Category: Applications

Reverse Engineering Radio Controlled Bus Stop Displays

Over on her blog www.windytan.com, Oona has shown how she was able to reverse engineer a radio controlled bus stop display using a receiver like the RTL-SDR. Radio bus stop displays are used by bus services to display GPS enhanced bus timetables and expected bus arrival times.

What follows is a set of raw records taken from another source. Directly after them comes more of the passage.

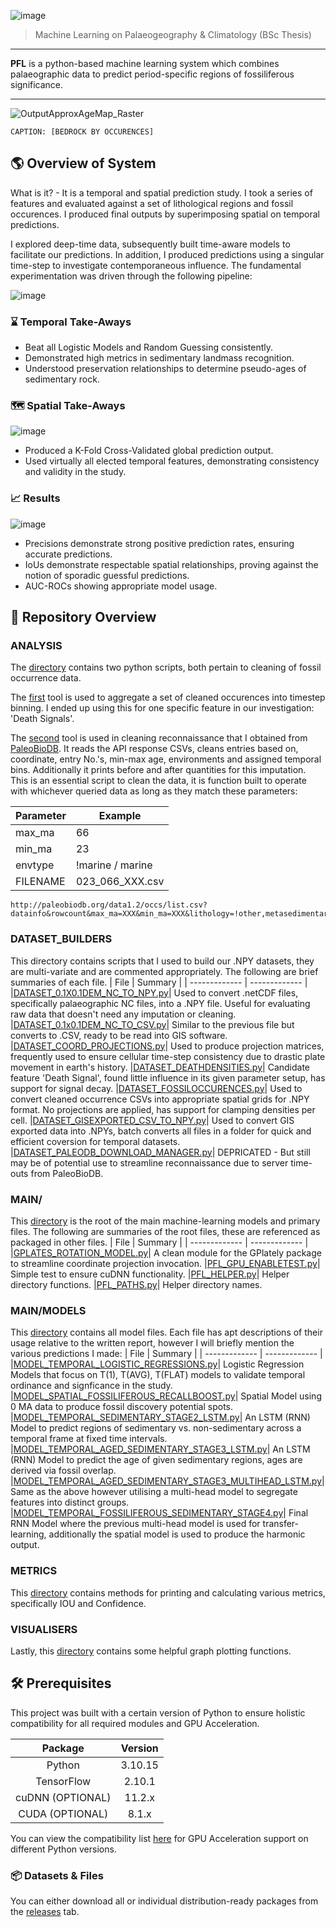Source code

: ![image](https://github.com/user-attachments/assets/c4c5fd41-837d-4f3e-b477-6e6c8642752c)

> Machine Learning on Palaeogeography & Climatology (BSc Thesis)

----

**PFL** is a python-based machine learning system which combines palaeographic data to predict period-specific regions of fossiliferous significance.

----

![OutputApproxAgeMap_Raster](https://github.com/user-attachments/assets/e62a29fa-7ae5-470e-8873-404719f4b99a)

```
CAPTION: [BEDROCK BY OCCURENCES]
```

## 🌎 Overview of System
What is it? - It is a temporal and spatial prediction study. I took a series of features and evaluated against a set of lithological regions and fossil occurences. I produced final outputs by superimposing spatial on temporal predictions.

I explored deep-time data, subsequently built time-aware models to facilitate our predictions. In addition, I produced predictions using a singular time-step to investigate contemporaneous influence. The fundamental experimentation was driven through the following pipeline:

![image](https://github.com/user-attachments/assets/03ab25f5-13cf-43e5-9c42-243b354d7e81)

### ⌛ Temporal Take-Aways
- Beat all Logistic Models and Random Guessing consistently.
- Demonstrated high metrics in sedimentary landmass recognition.
- Understood preservation relationships to determine pseudo-ages of sedimentary rock.

### 🗺 Spatial Take-Aways
![image](https://github.com/user-attachments/assets/ceb40562-2af5-4f4a-8d53-1dcd52e84d60)
- Produced a K-Fold Cross-Validated global prediction output.
- Used virtually all elected temporal features, demonstrating consistency and validity in the study.

  
### 📈 Results
![image](https://github.com/user-attachments/assets/6260687b-ee50-43b5-9cef-ef4a776ec9f8)
- Precisions demonstrate strong positive prediction rates, ensuring accurate predictions.
- IoUs demonstrate respectable spatial relationships, proving against the notion of sporadic guessful predictions.
- AUC-ROCs showing appropriate model usage.



## 🧪 Repository Overview
### ANALYSIS
The [directory](https://github.com/PrimalRex/Fossil-Locality-Prediction/tree/main/ANALYSIS) contains two python scripts, both pertain to cleaning of fossil occurrence data. 

The [first](https://github.com/PrimalRex/Fossil-Locality-Prediction/blob/main/ANALYSIS/ALL_FOSSILS_TO_TIMESTEP.py) tool is used to aggregate a set of cleaned occurences into timestep binning. I ended up using this for one specific feature in our investigation: 'Death Signals'.

The [second](https://github.com/PrimalRex/Fossil-Locality-Prediction/blob/main/ANALYSIS/PALEODB_FOSSIL_ANALYSIS.py) tool is used in cleaning reconnaissance that I obtained from [PaleoBioDB](https://paleobiodb.org). It reads the API response CSVs, cleans entries based on, coordinate, entry No.'s, min-max age, environments and assigned temporal bins. Additionally it prints before and after quantities for this imputation. 
This is an essential script to clean the data, it is function built to operate with whichever queried data as long as they match these parameters:

| Parameter  | Example |
| ------------- | ------------- |
| max_ma  | 66 |
| min_ma  | 23 |
| envtype  | !marine / marine |
| FILENAME | 023_066_XXX.csv|
```
http://paleobiodb.org/data1.2/occs/list.csv?datainfo&rowcount&max_ma=XXX&min_ma=XXX&lithology=!other,metasedimentary,metamorphic,volcanic,unknown&envtype=XXX&show=coords,env,timebins
```

### DATASET_BUILDERS
This directory contains scripts that I used to build our .NPY datasets, they are multi-variate and are commented appropriately. The following are brief summaries of each file.
| File  | Summary |
| ------------- | ------------- |
|[DATASET_0.1X0.1DEM_NC_TO_NPY.py](https://github.com/PrimalRex/Fossil-Locality-Prediction/blob/main/DATASET_BUILDERS/DATASET_0.1X0.1DEM_NC_TO_NPY.py)| Used to convert .netCDF files, specifically palaeographic NC files, into a .NPY file. Useful for evaluating raw data that doesn't need any imputation or cleaning.
|[DATASET_0.1x0.1DEM_NC_TO_CSV.py](https://github.com/PrimalRex/Fossil-Locality-Prediction/blob/main/DATASET_BUILDERS/DATASET_0.1x0.1DEM_NC_TO_CSV.py)| Similar to the previous file but converts to .CSV, ready to be read into GIS software.
|[DATASET_COORD_PROJECTIONS.py](https://github.com/PrimalRex/Fossil-Locality-Prediction/blob/main/DATASET_BUILDERS/DATASET_COORD_PROJECTIONS.py)| Used to produce projection matrices, frequently used to ensure cellular time-step consistency due to drastic plate movement in earth's history.
|[DATASET_DEATHDENSITIES.py](https://github.com/PrimalRex/Fossil-Locality-Prediction/blob/main/DATASET_BUILDERS/DATASET_DEATHDENSITIES.py)| Candidate feature 'Death Signal', found little influence in its given parameter setup, has support for signal decay.
|[DATASET_FOSSILOCCURENCES.py](https://github.com/PrimalRex/Fossil-Locality-Prediction/blob/main/DATASET_BUILDERS/DATASET_FOSSILOCCURENCES.py)| Used to convert cleaned occurrence CSVs into appropriate spatial grids for .NPY format. No projections are applied, has support for clamping densities per cell.
|[DATASET_GISEXPORTED_CSV_TO_NPY.py](https://github.com/PrimalRex/Fossil-Locality-Prediction/blob/main/DATASET_BUILDERS/DATASET_GISEXPORTED_CSV_TO_NPY.py)| Used to convert GIS exported data into .NPYs, batch converts all files in a folder for quick and efficient coversion for temporal datasets.
|[DATASET_PALEODB_DOWNLOAD_MANAGER.py](https://github.com/PrimalRex/Fossil-Locality-Prediction/blob/main/DATASET_BUILDERS/DATASET_PALEODB_DOWNLOAD_MANAGER.py)| DEPRICATED - But still may be of potential use to streamline reconnaissance due to server time-outs from PaleoBioDB.

### MAIN/
This [directory](https://github.com/PrimalRex/Fossil-Locality-Prediction/tree/main/MAIN) is the root of the main machine-learning models and primary files. The following are summaries of the root files, these are referenced as packaged in other files.
| File  | Summary |
| ------------- | ------------- |
|[GPLATES_ROTATION_MODEL.py](https://github.com/PrimalRex/Fossil-Locality-Prediction/blob/main/MAIN/GPLATES_ROTATION_MODEL.py)| A clean module for the GPlately package to streamline coordinate projection invocation.
|[PFL_GPU_ENABLETEST.py](https://github.com/PrimalRex/Fossil-Locality-Prediction/blob/main/MAIN/PFL_GPU_ENABLETEST.py)| Simple test to ensure cuDNN functionality.
|[PFL_HELPER.py](https://github.com/PrimalRex/Fossil-Locality-Prediction/blob/main/MAIN/PFL_HELPER.py)| Helper directory functions.
|[PFL_PATHS.py](https://github.com/PrimalRex/Fossil-Locality-Prediction/blob/main/MAIN/PFL_PATHS.py)| Helper directory names.

### MAIN/MODELS
This [directory](https://github.com/PrimalRex/Fossil-Locality-Prediction/tree/main/MAIN/MODELS) contains all model files. Each file has apt descriptions of their usage relative to the written report, however I will briefly mention the various predictions I made:
| File  | Summary |
| ------------- | ------------- |
|[MODEL_TEMPORAL_LOGISTIC_REGRESSIONS.py](https://github.com/PrimalRex/Fossil-Locality-Prediction/blob/main/MAIN/MODELS/MODEL_TEMPORAL_LOGISTIC_REGRESSIONS.py)| Logistic Regression Models that focus on T(1), T(AVG), T(FLAT) models to validate temporal ordinance and signficance in the study.
|[MODEL_SPATIAL_FOSSILIFEROUS_RECALLBOOST.py](https://github.com/PrimalRex/Fossil-Locality-Prediction/blob/main/MAIN/MODELS/MODEL_SPATIAL_FOSSILIFEROUS_RECALLBOOST.py)| Spatial Model using 0 MA data to produce fossil discovery potential spots.
|[MODEL_TEMPORAL_SEDIMENTARY_STAGE2_LSTM.py](https://github.com/PrimalRex/Fossil-Locality-Prediction/blob/main/MAIN/MODELS/MODEL_TEMPORAL_SEDIMENTARY_STAGE2_LSTM.py)| An LSTM (RNN) Model to predict regions of sedimentary vs. non-sedimentary across a temporal frame at fixed time intervals.
|[MODEL_TEMPORAL_AGED_SEDIMENTARY_STAGE3_LSTM.py](https://github.com/PrimalRex/Fossil-Locality-Prediction/blob/main/MAIN/MODELS/MODEL_TEMPORAL_AGED_SEDIMENTARY_STAGE3_LSTM.py)| An LSTM (RNN) Model to predict the age of given sedimentary regions, ages are derived via fossil overlap.
|[MODEL_TEMPORAL_AGED_SEDIMENTARY_STAGE3_MULTIHEAD_LSTM.py](https://github.com/PrimalRex/Fossil-Locality-Prediction/blob/main/MAIN/MODELS/MODEL_TEMPORAL_AGED_SEDIMENTARY_STAGE3_MULTIHEAD_LSTM.py)| Same as the above however utilising a multi-head model to segregate features into distinct groups.
|[MODEL_TEMPORAL_FOSSILIFEROUS_SEDIMENTARY_STAGE4.py](https://github.com/PrimalRex/Fossil-Locality-Prediction/blob/main/MAIN/MODELS/MODEL_TEMPORAL_FOSSILIFEROUS_SEDIMENTARY_STAGE4.py)| Final RNN Model where the previous multi-head model is used for transfer-learning, additionally the spatial model is used to produce the harmonic output.

### METRICS
This [directory](https://github.com/PrimalRex/Fossil-Locality-Prediction/tree/main/METRICS) contains methods for printing and calculating various metrics, specifically IOU and Confidence.

### VISUALISERS
Lastly, this [directory](https://github.com/PrimalRex/Fossil-Locality-Prediction/tree/main/VISUALISERS) contains some helpful graph plotting functions.


## 🛠 Prerequisites
This project was built with a certain version of Python to ensure holistic compatibility for all required modules and GPU Acceleration.

| Package  | Version |
| :---:  | :---: |
| Python  | 3.10.15 |
| TensorFlow  | 2.10.1 |
| cuDNN (OPTIONAL)  | 11.2.x |
| CUDA (OPTIONAL)  | 8.1.x |

You can view the compatibility list [here](https://www.tensorflow.org/install/source#gpu) for GPU Acceleration support on different Python versions.

### 📦 Datasets & Files
You can either download all or individual distribution-ready packages from the [releases](https://github.com/PrimalRex/Fossil-Locality-Prediction/releases/tag/v1.0-release) tab.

Oona discovered that the bus displays in her area use Data Radio Channel (DARC) encoding. Once she discovered that no DARC decoders exist online, she implemented the full five layer DARC protocol stack in Perl and was left with data packets that had some human readable strings containing information such as bus terminal stations. With some extra work she was able to also get more information such as expected waiting times and bus numbers as well.

Bus Terminal Packet
Bus Terminal Packet

Using the RTL-SDR to listen to the Funcube Satellite

Recently, the FUNcube-1 satellite was successfully launched. The FUNcube is a CubeSat (a low cost miniature 10cm cube sized satellite) which is intended mainly for educating young people about radio, space, physics and electronics, but has also piqued the interest of amateur radio hobbyists.

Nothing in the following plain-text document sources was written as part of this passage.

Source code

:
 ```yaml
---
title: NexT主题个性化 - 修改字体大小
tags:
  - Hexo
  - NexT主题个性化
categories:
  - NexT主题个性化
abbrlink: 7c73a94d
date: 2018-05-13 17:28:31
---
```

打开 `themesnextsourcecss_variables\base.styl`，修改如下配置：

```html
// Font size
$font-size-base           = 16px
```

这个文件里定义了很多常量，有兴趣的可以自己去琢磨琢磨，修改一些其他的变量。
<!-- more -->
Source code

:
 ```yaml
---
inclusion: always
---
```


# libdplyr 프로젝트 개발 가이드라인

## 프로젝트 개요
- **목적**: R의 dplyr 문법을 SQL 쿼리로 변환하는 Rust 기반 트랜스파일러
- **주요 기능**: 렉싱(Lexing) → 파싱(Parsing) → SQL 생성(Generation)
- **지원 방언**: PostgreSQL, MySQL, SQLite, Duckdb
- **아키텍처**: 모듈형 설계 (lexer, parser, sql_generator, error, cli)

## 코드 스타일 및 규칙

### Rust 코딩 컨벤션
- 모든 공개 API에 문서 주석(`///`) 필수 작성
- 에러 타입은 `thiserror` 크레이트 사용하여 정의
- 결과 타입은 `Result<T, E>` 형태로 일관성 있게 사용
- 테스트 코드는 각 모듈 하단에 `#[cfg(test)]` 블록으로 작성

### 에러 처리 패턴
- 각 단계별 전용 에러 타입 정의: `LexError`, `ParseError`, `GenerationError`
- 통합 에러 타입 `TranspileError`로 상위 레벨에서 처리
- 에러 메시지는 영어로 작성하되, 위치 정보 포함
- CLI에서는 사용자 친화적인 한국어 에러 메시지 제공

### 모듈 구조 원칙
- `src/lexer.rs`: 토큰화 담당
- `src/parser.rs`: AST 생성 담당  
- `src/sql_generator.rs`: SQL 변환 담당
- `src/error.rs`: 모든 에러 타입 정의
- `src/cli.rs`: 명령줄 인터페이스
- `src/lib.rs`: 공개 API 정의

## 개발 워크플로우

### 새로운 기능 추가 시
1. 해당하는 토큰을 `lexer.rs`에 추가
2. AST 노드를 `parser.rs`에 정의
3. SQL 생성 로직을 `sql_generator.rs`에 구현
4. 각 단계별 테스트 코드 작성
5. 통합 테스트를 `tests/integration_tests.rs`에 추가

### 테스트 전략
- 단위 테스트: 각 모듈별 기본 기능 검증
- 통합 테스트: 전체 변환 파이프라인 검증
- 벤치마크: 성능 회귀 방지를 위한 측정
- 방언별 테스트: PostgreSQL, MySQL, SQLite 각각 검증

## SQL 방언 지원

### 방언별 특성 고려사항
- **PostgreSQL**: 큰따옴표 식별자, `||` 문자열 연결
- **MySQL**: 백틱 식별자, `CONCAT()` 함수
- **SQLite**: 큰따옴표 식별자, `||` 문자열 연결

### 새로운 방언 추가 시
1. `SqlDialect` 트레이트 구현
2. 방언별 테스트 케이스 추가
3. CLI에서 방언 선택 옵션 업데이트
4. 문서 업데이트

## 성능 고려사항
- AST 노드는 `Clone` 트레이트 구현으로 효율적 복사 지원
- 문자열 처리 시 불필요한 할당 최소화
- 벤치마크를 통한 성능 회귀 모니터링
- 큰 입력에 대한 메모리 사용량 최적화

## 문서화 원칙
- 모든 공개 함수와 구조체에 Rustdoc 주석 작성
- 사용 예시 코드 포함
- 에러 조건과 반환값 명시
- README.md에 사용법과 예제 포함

Amateur radio hobbyist N4JTC’s has shared on his blog his experiences with receiving the FUNcube-1’s telemetry using his RTL-SDR dongle. By using the RTL-SDR to receive the telemetry beacon as the satellite passes overhead, he was able to use the FUNcube Dashboard software to record and decode and view the satellites telemetry data.

Receiving the FUNcube-1 Satellite
Receiving the FUNcube-1 Satellite

Demo of Osmocoms ‘Phosphor’ Spectrum Visualizer

Over on YouTube, user superkuh2 has posted a video showing off osmocoms gr-fosphor GNU Radio block which shows a real time spectrum visualization using the GPU. He combines gr-fosphor with multimode for visualizing the ISM and pager bands with his RTL-SDR.

osmocom's fosphor with patchvonbraun's multimode looking at ISM + FLEX pager bands with rtlsdr

Decoding Efergy Energy Monitor Signals with RTL-SDR

An Efergy energy monitor is a wireless device with an LCD screen that shows how much power your household is using. The device is useful for helping reduce power usage by determining what appliances cause the largest power draw.

Nathaniel Elijah has posted on his blog about how he was able to create an RTL-SDR based decoder for the FSK data transmissions sent out by the Efergy energy monitor. His program receives and decodes the transmissions, saving the data to an excel file for later analysis.

Gough Lui from the Goughs Techzone blog has also attempted decoding these energy monitors as well, and has written a large writeup on his experiences.

Update: Gough Lui has been working on extending Nathaniels software and now has it working in Windows, and sending broadcast UDP packets of the received data.

Decoding an Efergy Energy Meter with RTL-SDR
Decoding an Efergy Energy Meter with RTL-SDR and a Raspberry Pi

Visualizing Broadcast Satellite Signals with the RTL-SDR

Over on Gough’s Tech blog, Lui Gough has posted about his experiences with visualizing broadcast satellite signals with the RTL-SDR. In his post he shows how to receive broadcast satellite signals by using a LNB, or low noise block downconverter, which allows the RTL-SDR to receive satellite frequencies which are typically out of the range of the RTL-SDR.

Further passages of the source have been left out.